TASK OBJECTIVE: Give the data again exactly as it appears.

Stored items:
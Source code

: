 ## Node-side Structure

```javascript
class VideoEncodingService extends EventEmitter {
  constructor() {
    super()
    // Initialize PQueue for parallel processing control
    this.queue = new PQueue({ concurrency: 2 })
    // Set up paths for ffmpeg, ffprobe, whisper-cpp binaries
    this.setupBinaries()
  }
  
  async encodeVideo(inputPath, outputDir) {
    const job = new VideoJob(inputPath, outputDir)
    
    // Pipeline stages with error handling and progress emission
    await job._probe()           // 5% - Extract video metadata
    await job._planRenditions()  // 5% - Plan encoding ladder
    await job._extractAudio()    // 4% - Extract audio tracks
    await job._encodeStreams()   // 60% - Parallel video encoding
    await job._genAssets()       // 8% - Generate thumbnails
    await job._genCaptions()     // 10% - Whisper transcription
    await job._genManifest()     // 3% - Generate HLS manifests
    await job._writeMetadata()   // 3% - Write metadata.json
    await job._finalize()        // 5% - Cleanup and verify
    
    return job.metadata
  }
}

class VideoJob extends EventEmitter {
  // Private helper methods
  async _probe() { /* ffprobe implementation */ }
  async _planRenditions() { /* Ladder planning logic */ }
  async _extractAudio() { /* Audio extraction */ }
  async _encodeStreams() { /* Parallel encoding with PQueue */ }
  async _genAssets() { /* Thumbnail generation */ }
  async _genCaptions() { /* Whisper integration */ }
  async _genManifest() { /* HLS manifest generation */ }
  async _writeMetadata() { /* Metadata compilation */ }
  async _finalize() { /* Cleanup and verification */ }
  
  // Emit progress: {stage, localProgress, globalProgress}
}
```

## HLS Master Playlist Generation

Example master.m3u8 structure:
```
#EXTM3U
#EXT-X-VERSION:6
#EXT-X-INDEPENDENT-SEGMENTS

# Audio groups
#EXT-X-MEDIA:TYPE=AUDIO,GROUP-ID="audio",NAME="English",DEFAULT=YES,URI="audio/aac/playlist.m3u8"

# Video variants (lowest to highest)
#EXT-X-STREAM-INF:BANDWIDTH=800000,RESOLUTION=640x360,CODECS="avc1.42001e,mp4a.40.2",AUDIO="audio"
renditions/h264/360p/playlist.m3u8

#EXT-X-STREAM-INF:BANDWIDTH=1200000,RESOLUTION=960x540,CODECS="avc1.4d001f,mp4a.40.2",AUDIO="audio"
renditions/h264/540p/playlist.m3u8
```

RESULT OF THE TASK:
Source code

: ## Node-side Structure

```javascript
class VideoEncodingService extends EventEmitter {
  constructor() {
    super()
    // Initialize PQueue for parallel processing control
    this.queue = new PQueue({ concurrency: 2 })
    // Set up paths for ffmpeg, ffprobe, whisper-cpp binaries
    this.setupBinaries()
  }
  
  async encodeVideo(inputPath, outputDir) {
    const job = new VideoJob(inputPath, outputDir)
    
    // Pipeline stages with error handling and progress emission
    await job._probe()           // 5% - Extract video metadata
    await job._planRenditions()  // 5% - Plan encoding ladder
    await job._extractAudio()    // 4% - Extract audio tracks
    await job._encodeStreams()   // 60% - Parallel video encoding
    await job._genAssets()       // 8% - Generate thumbnails
    await job._genCaptions()     // 10% - Whisper transcription
    await job._genManifest()     // 3% - Generate HLS manifests
    await job._writeMetadata()   // 3% - Write metadata.json
    await job._finalize()        // 5% - Cleanup and verify
    
    return job.metadata
  }
}

class VideoJob extends EventEmitter {
  // Private helper methods
  async _probe() { /* ffprobe implementation */ }
  async _planRenditions() { /* Ladder planning logic */ }
  async _extractAudio() { /* Audio extraction */ }
  async _encodeStreams() { /* Parallel encoding with PQueue */ }
  async _genAssets() { /* Thumbnail generation */ }
  async _genCaptions() { /* Whisper integration */ }
  async _genManifest() { /* HLS manifest generation */ }
  async _writeMetadata() { /* Metadata compilation */ }
  async _finalize() { /* Cleanup and verification */ }
  
  // Emit progress: {stage, localProgress, globalProgress}
}
```

## HLS Master Playlist Generation

Example master.m3u8 structure:
```
#EXTM3U
#EXT-X-VERSION:6
#EXT-X-INDEPENDENT-SEGMENTS

# Audio groups
#EXT-X-MEDIA:TYPE=AUDIO,GROUP-ID="audio",NAME="English",DEFAULT=YES,URI="audio/aac/playlist.m3u8"

# Video variants (lowest to highest)
#EXT-X-STREAM-INF:BANDWIDTH=800000,RESOLUTION=640x360,CODECS="avc1.42001e,mp4a.40.2",AUDIO="audio"
renditions/h264/360p/playlist.m3u8

#EXT-X-STREAM-INF:BANDWIDTH=1200000,RESOLUTION=960x540,CODECS="avc1.4d001f,mp4a.40.2",AUDIO="audio"
renditions/h264/540p/playlist.m3u8
```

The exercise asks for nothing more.